Super championne, il ne faut peut-être pas exagérer.

― Bien et vous ?

― Pas trop stressée ? s'enquiert-il, ses yeux noirs encerclés par de petite lunettes en métal aussi radieux que son sourire.

― Nooon, vous savez c'est du vélo, pas un contrôle de maths !

― Heureusement pour nous alors, rit-il, sachant pertinemment que cette matière scientifique ne fait pas partie de mes préférences. En tout cas, en bio ça va, reprend-il une fois son fou rire passé. Bonne analyse et bonne note à la clef pour l'évaluation d'hier.

Cette bonne nouvelle me rend le sourire. Elle effacerait presque mon angoisse qui monte d'un cran à chaque fois que l'heure de la course approche.

― Mais que faites-vous ici monsieur ?? je lui demande subitement. Vous savez que c'est férié aujourd'hui ? Vous ne voulez pas faire une grasse matinée ? je le taquine, connaissant son sens de l'humour.

― Je fais des heures sup vois-tu. Les profs ne sont pas toujours en grève ! Plus sérieusement, J'ai profité de votre course et que Sylvain est ouvert le lycée pour récupérer quelques copies malencontreusement oubliées ...

J'acquiesce dans un rire et le salue avant de repartir. J'entends au loin qu'il me souhaite bon courage et qu'il compte sur David et moi pour gagner quelques places dans le classement final. Effectivement, pour l'instant, ce dernier ne joue pas en notre faveur. Lors de la course inter-lycées icaunaise organisée chaque année dans le département, nous embrassons depuis cinq ans les pavés. Et voilà trois ans que plus personne au lycée La Brosse d'Auxerre ne croit à une remontée et encore moins à une victoire, les coureurs du lycée fatigant lors des premiers kilomètres du premier jour.

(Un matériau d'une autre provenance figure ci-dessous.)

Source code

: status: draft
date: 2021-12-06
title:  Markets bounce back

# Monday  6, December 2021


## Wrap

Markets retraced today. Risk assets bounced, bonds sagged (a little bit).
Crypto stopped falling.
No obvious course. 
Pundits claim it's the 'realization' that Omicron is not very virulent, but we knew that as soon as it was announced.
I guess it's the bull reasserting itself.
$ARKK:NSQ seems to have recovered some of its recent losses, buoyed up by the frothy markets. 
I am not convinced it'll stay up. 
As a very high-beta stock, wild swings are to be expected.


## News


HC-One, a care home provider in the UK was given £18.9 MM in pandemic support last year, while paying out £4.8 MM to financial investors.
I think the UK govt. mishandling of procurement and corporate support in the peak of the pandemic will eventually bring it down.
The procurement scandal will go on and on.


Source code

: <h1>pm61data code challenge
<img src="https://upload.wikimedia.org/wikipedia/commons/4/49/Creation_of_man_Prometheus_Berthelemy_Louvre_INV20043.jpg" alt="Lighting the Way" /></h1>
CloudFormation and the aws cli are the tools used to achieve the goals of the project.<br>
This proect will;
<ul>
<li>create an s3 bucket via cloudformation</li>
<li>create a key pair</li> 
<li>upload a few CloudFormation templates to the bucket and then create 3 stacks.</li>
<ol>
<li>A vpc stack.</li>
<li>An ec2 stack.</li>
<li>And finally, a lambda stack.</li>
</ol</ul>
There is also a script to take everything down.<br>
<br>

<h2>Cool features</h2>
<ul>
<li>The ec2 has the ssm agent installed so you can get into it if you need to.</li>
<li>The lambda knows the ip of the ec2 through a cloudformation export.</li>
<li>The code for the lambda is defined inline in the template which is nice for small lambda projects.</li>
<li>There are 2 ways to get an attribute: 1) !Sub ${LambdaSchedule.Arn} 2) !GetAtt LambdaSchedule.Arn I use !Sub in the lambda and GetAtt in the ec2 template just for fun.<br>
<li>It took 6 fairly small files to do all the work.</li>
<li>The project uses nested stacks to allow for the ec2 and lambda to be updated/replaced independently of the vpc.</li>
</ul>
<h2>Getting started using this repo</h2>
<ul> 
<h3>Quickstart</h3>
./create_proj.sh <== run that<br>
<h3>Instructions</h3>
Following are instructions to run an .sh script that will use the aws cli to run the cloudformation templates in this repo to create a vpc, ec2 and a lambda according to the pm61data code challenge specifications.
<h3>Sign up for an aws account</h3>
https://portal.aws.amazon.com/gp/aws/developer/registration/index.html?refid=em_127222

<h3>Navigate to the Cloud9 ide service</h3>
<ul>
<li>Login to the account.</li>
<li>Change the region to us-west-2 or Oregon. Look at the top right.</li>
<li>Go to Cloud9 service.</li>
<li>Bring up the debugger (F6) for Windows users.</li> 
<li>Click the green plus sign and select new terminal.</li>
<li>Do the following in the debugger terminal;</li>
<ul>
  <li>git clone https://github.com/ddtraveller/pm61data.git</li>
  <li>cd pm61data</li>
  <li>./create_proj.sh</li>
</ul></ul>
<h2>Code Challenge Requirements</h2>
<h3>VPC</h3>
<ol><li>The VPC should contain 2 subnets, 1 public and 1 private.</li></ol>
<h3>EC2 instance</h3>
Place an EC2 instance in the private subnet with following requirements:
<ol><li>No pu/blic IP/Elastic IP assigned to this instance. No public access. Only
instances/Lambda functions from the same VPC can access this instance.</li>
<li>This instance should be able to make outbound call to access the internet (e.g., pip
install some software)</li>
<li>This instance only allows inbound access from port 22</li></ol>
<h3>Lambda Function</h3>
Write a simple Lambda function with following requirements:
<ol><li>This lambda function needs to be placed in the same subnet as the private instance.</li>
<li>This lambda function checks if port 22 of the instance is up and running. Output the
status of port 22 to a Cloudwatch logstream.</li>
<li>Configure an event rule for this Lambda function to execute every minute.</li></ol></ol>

D'ailleurs, à la veille des vacances de noël, quand la principale nous a annoncé la date de la course, elle semblait démoralisée. Pourtant, elle nous récitait son discours habituel avec le même engouement que les années précédentes, prétextant « qu'il est primordial que quelqu'un participe à cette course UNSS pour garder la bonne image de notre lycée agricole ». Mais tout le monde dans l'amphithéâtre sait que cette image s'atténue de jour en jour. Les élèves des autres lycées de la ville aiment nous qualifier de « bouseux aux cuisses molles » ou de « culs terreux mal démoulés », pour parler poliment. D'après leurs dires, le vélo mériterait de ne plus nous avoir sur sa selle. Heureusement que nous préférons le rugby ! Étant le sport phare de notre lycée, plusieurs dizaines d'élèves se sont inscrites au club d'Auxerre, tout roule pour nous. C'est sûr que si nous rencontrions les maigrichons des clubs de vélo sur un terrain, la chance tournerait enfin en notre faveur !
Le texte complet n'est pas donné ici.